As in the case of hollow spherical shells, the net gravitational force that a solid sphere of uniformly distributed mass \(\mathrm{M}\) exerts on a body *outside *of it, is the vector sum of the gravitational forces acted by each shell of the sphere on the outside object. The resulting net gravitational force acts as if mass \(\mathrm{M}\) is concentrated on a point at the center of the sphere, which is the center of mass, or COM (Statement 1 of Shell Theorem). More generally, this result is true even if the mass \(\mathrm{M}\) is *not *uniformly distributed, but its density varies radially (as is the case for planets).

## Weight of the Earth

When the bodies have spatial extent, gravitational force is calculated by summing the contributions of point masses which constitute them.

learning objectives

- Describe how gravitational force is calculated for the bodies with spatial extent

Newton’s law of universal gravitation states that every point mass in the universe attracts every other point mass with a force that is directly proportional to the product of their masses, and inversely proportional to the square of the distance between them.

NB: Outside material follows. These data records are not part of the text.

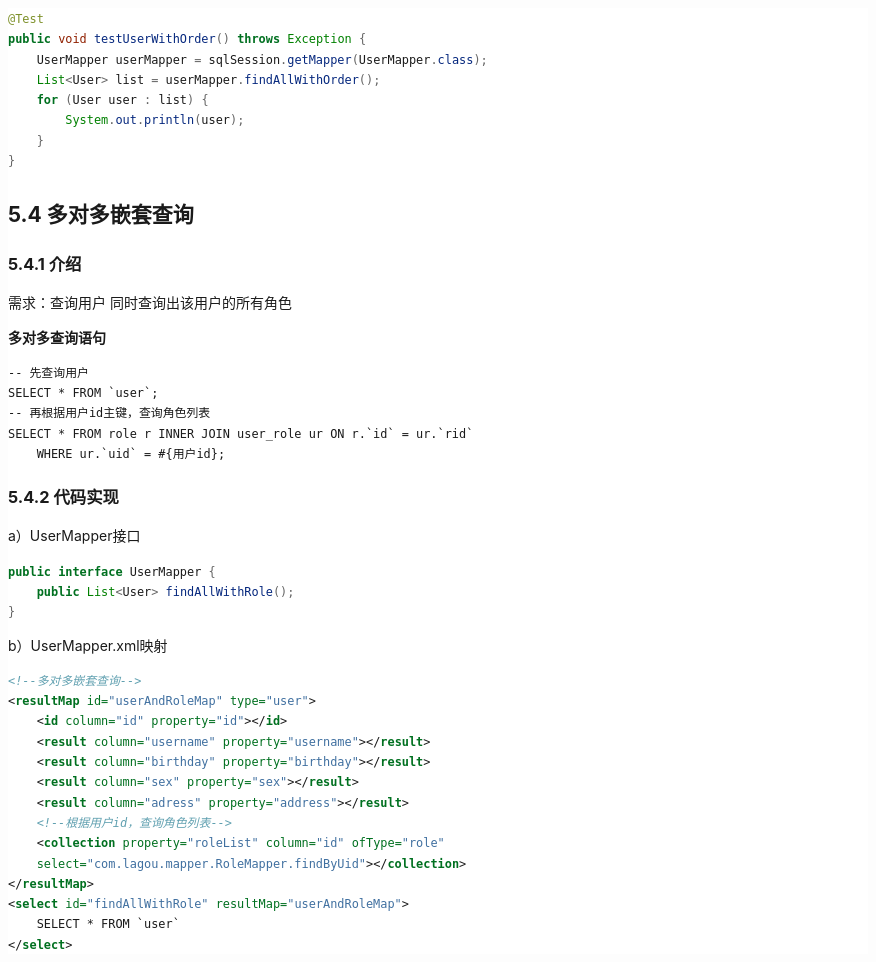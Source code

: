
 ```java
@Test
public void testUserWithOrder() throws Exception {
    UserMapper userMapper = sqlSession.getMapper(UserMapper.class);
    List<User> list = userMapper.findAllWithOrder();
    for (User user : list) {
    	System.out.println(user);
    }
}
```

## 5.4 多对多嵌套查询

### 5.4.1 介绍

需求：查询用户 同时查询出该用户的所有角色

**多对多查询语句**

```mysql
-- 先查询用户
SELECT * FROM `user`;
-- 再根据用户id主键，查询角色列表
SELECT * FROM role r INNER JOIN user_role ur ON r.`id` = ur.`rid`
	WHERE ur.`uid` = #{用户id};
```

### 5.4.2 代码实现

a）UserMapper接口

```java
public interface UserMapper {
	public List<User> findAllWithRole();
}
```

b）UserMapper.xml映射

```xml
<!--多对多嵌套查询-->
<resultMap id="userAndRoleMap" type="user">
    <id column="id" property="id"></id>
    <result column="username" property="username"></result>
    <result column="birthday" property="birthday"></result>
    <result column="sex" property="sex"></result>
    <result column="adress" property="address"></result>
    <!--根据用户id，查询角色列表-->
    <collection property="roleList" column="id" ofType="role"
    select="com.lagou.mapper.RoleMapper.findByUid"></collection>
</resultMap>
<select id="findAllWithRole" resultMap="userAndRoleMap">
    SELECT * FROM `user`
</select>
```
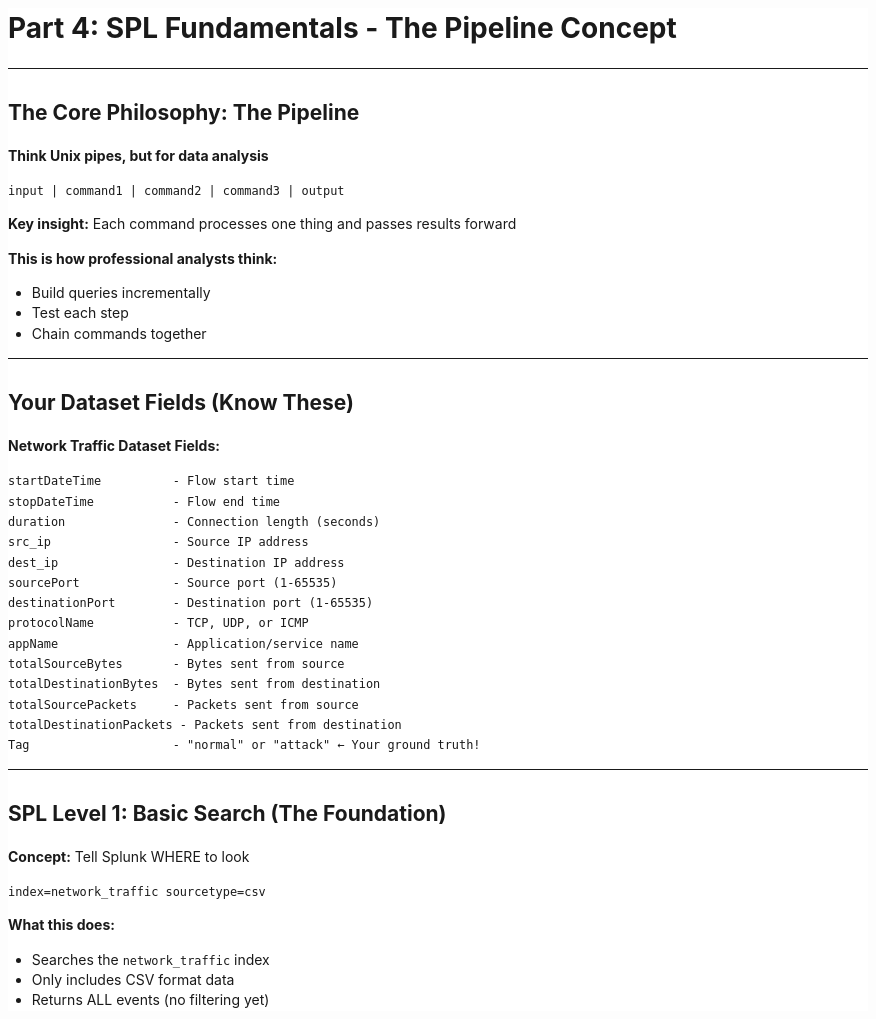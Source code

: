 # Part 4: SPL Fundamentals - The Pipeline Concept

---

## The Core Philosophy: The Pipeline

**Think Unix pipes, but for data analysis**

```spl
input | command1 | command2 | command3 | output
```

**Key insight:** Each command processes one thing and passes results forward

**This is how professional analysts think:**
- Build queries incrementally
- Test each step
- Chain commands together


---

## Your Dataset Fields (Know These)

**Network Traffic Dataset Fields:**
```
startDateTime          - Flow start time
stopDateTime           - Flow end time  
duration               - Connection length (seconds)
src_ip                 - Source IP address
dest_ip                - Destination IP address
sourcePort             - Source port (1-65535)
destinationPort        - Destination port (1-65535)
protocolName           - TCP, UDP, or ICMP
appName                - Application/service name
totalSourceBytes       - Bytes sent from source
totalDestinationBytes  - Bytes sent from destination
totalSourcePackets     - Packets sent from source
totalDestinationPackets - Packets sent from destination
Tag                    - "normal" or "attack" ← Your ground truth!
```

---

## SPL Level 1: Basic Search (The Foundation)

**Concept:** Tell Splunk WHERE to look

```spl
index=network_traffic sourcetype=csv
```

**What this does:**
- Searches the `network_traffic` index
- Only includes CSV format data
- Returns ALL events (no filtering yet)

In modern language, the law states the following: *Every point mass attracts every single other point mass by a force pointing along the line intersecting both points*. The force is proportional to the product of the two masses and inversely proportional to the square of the distance between them:

\[\mathrm{F=G\dfrac{m_1m_2}{r^2}}\]

where \(\mathrm{F}\) is the force between the masses, \(\mathrm{G}\) is the gravitational constant, \(\mathrm{m_1}\) is the first mass, \(\mathrm{m_2}\) is the second mass and \(\mathrm{r}\) is the distance between the centers of the masses.

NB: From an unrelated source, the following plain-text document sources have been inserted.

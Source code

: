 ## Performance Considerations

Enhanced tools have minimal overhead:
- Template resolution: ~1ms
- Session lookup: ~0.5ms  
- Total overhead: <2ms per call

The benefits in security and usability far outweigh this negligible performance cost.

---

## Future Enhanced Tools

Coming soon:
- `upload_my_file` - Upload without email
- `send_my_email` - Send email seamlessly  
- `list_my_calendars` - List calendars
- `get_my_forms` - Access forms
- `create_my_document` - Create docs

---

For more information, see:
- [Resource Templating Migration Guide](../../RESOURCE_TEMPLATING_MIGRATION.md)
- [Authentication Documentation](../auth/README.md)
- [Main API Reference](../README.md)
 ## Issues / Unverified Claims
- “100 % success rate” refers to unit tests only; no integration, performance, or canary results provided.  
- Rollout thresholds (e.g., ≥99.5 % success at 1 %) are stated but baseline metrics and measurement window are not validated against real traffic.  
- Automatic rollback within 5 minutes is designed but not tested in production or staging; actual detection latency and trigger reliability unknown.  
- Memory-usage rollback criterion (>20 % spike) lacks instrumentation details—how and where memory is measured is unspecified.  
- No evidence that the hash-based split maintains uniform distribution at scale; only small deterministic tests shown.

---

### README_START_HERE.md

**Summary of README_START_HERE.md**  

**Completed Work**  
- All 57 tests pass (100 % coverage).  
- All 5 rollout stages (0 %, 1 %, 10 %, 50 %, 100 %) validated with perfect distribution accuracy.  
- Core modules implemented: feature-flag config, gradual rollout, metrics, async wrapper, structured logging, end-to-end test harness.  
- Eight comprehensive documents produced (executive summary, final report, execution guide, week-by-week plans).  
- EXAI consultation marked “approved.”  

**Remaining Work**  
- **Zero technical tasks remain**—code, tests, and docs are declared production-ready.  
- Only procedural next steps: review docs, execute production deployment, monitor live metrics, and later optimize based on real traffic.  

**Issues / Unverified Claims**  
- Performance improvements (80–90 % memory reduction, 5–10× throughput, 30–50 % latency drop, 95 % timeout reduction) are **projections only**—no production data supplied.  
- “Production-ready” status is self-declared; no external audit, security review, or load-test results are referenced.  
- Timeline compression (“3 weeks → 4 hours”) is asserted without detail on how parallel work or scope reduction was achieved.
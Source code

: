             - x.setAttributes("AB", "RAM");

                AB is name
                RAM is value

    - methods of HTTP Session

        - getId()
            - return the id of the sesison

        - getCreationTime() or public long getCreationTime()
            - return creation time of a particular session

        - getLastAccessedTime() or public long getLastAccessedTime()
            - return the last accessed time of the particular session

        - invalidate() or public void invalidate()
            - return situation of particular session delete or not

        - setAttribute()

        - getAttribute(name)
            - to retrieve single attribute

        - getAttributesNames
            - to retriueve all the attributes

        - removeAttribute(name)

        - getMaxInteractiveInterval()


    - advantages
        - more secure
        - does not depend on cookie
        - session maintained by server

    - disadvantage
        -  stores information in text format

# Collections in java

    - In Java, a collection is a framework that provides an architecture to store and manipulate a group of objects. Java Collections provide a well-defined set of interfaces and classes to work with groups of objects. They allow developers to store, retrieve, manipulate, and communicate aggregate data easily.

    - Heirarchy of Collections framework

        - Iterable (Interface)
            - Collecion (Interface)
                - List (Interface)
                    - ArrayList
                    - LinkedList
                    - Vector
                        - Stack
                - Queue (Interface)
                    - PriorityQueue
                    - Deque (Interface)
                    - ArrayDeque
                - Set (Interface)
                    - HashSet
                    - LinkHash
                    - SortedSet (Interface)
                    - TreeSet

If the bodies in question have spatial extent (rather than being theoretical point masses), then the gravitational force between them is calculated by summing the contributions of the notional point masses which constitute the bodies. In the limit, as the component point masses become “infinitely small”, this entails integrating the force (in vector form, see below) over the extents of the two bodies.

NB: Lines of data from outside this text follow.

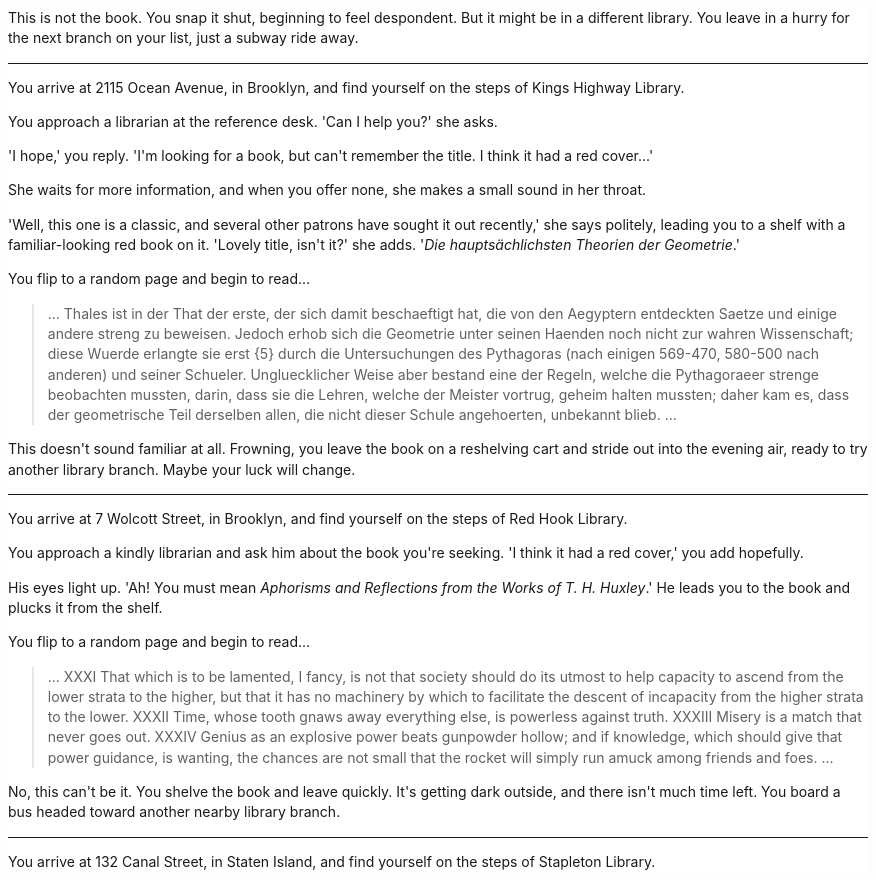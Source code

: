 This is not the book. You snap it shut, beginning to feel despondent. But it might be in a different library. You leave in a hurry for the next branch on your list, just a subway ride away.

___

You arrive at 2115 Ocean Avenue, in Brooklyn, and find yourself on the steps of Kings Highway Library.

You approach a librarian at the reference desk. 'Can I help you?' she asks.

'I hope,' you reply. 'I'm looking for a book, but can't remember the title. I think it had a red cover...'

She waits for more information, and when you offer none, she makes a small sound in her throat.

'Well, this one is a classic, and several other patrons have sought it out recently,' she says politely, leading you to a shelf with a familiar-looking red book on it. 'Lovely title, isn't it?' she adds. '*Die hauptsächlichsten Theorien der Geometrie*.' 

You flip to a random page and begin to read...

> ... Thales ist in der That der erste, der sich damit beschaeftigt hat, die von den Aegyptern entdeckten Saetze und einige andere streng zu beweisen. Jedoch erhob sich die Geometrie unter seinen Haenden noch nicht zur wahren Wissenschaft; diese Wuerde erlangte sie erst {5} durch die Untersuchungen des Pythagoras (nach einigen 569-470, 580-500 nach anderen) und seiner Schueler. Ungluecklicher Weise aber bestand eine der Regeln, welche die Pythagoraeer strenge beobachten mussten, darin, dass sie die Lehren, welche der Meister vortrug, geheim halten mussten; daher kam es, dass der geometrische Teil derselben allen, die nicht dieser Schule angehoerten, unbekannt blieb. ...

This doesn't sound familiar at all. Frowning, you leave the book on a reshelving cart and stride out into the evening air, ready to try another library branch. Maybe your luck will change.

___

You arrive at 7 Wolcott Street, in Brooklyn, and find yourself on the steps of Red Hook Library.

You approach a kindly librarian and ask him about the book you're seeking. 'I think it had a red cover,' you add hopefully.

His eyes light up. 'Ah! You must mean *Aphorisms and Reflections from the Works of T. H. Huxley*.' He leads you to the book and plucks it from the shelf. 

You flip to a random page and begin to read...

> ... XXXI That which is to be lamented, I fancy, is not that society should do its utmost to help capacity to ascend from the lower strata to the higher, but that it has no machinery by which to facilitate the descent of incapacity from the higher strata to the lower. XXXII Time, whose tooth gnaws away everything else, is powerless against truth. XXXIII Misery is a match that never goes out. XXXIV Genius as an explosive power beats gunpowder hollow; and if knowledge, which should give that power guidance, is wanting, the chances are not small that the rocket will simply run amuck among friends and foes. ...

No, this can't be it. You shelve the book and leave quickly. It's getting dark outside, and there isn't much time left. You board a bus headed toward another nearby library branch.

___

You arrive at 132 Canal Street, in Staten Island, and find yourself on the steps of Stapleton Library.
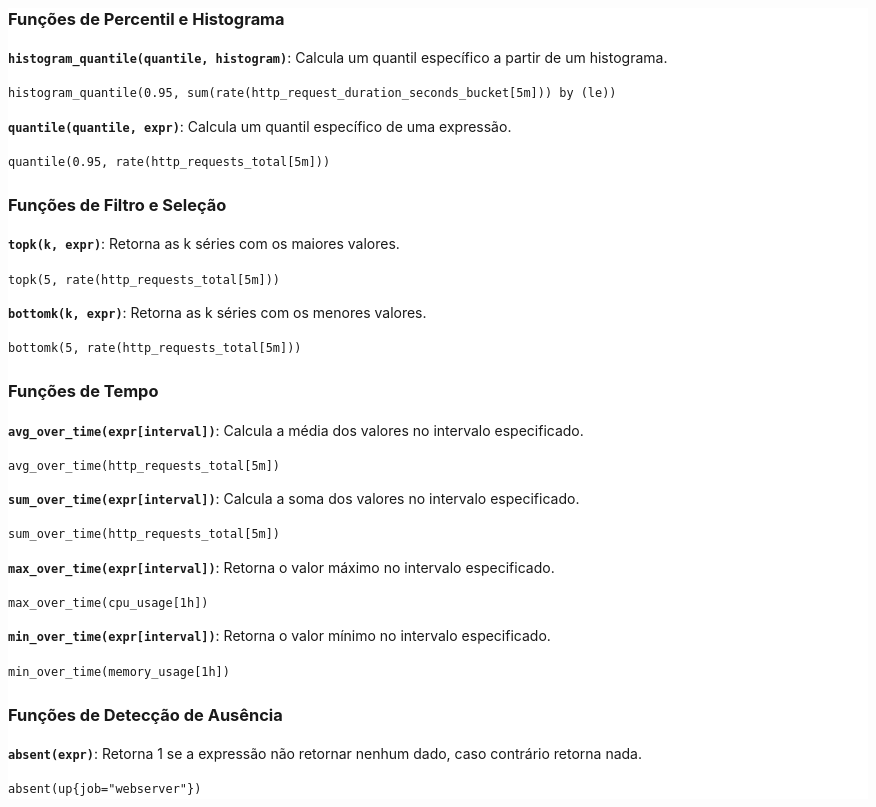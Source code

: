 ### Funções de Percentil e Histograma

**`histogram_quantile(quantile, histogram)`**: Calcula um quantil específico a partir de um histograma.

```promql
histogram_quantile(0.95, sum(rate(http_request_duration_seconds_bucket[5m])) by (le))
```

**`quantile(quantile, expr)`**: Calcula um quantil específico de uma expressão.

```promql
quantile(0.95, rate(http_requests_total[5m]))
```

### Funções de Filtro e Seleção

**`topk(k, expr)`**: Retorna as k séries com os maiores valores.

```promql
topk(5, rate(http_requests_total[5m]))
```

**`bottomk(k, expr)`**: Retorna as k séries com os menores valores.

```promql
bottomk(5, rate(http_requests_total[5m]))
```

### Funções de Tempo

**`avg_over_time(expr[interval])`**: Calcula a média dos valores no intervalo especificado.

```promql
avg_over_time(http_requests_total[5m])
```

**`sum_over_time(expr[interval])`**: Calcula a soma dos valores no intervalo especificado.

```promql
sum_over_time(http_requests_total[5m])
```

**`max_over_time(expr[interval])`**: Retorna o valor máximo no intervalo especificado.

```promql
max_over_time(cpu_usage[1h])
```

**`min_over_time(expr[interval])`**: Retorna o valor mínimo no intervalo especificado.

```promql
min_over_time(memory_usage[1h])
```

### Funções de Detecção de Ausência

**`absent(expr)`**: Retorna 1 se a expressão não retornar nenhum dado, caso contrário retorna nada.

```promql
absent(up{job="webserver"})
```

In this way it can be shown that an object with a spherically-symmetric distribution of mass exerts the same gravitational attraction on external bodies as if all the object’s mass were concentrated at a point at its center.

For points inside a spherically-symmetric distribution of matter, Newton’s Shell theorem can be used to find the gravitational force. The theorem tells us how different parts of the mass distribution affect the gravitational force measured at a point located a distance \(\mathrm{r_0}\) from the center of the mass distribution:

- The portion of the mass that is located at radii \(\mathrm{r<r_0}\) causes the same force at \(\mathrm{r_0}\) as if all of the mass enclosed within a sphere of radius \(\mathrm{r_0}\) was concentrated at the center of the mass distribution (as noted above).
- The portion of the mass that is located at radii \(\mathrm{r>r_0}\) exerts no net gravitational force at the distance \(\mathrm{r_0}\) from the center. That is, the individual gravitational forces exerted by the elements of the sphere out there, on the point at \(\mathrm{r_0}\) , cancel each other out.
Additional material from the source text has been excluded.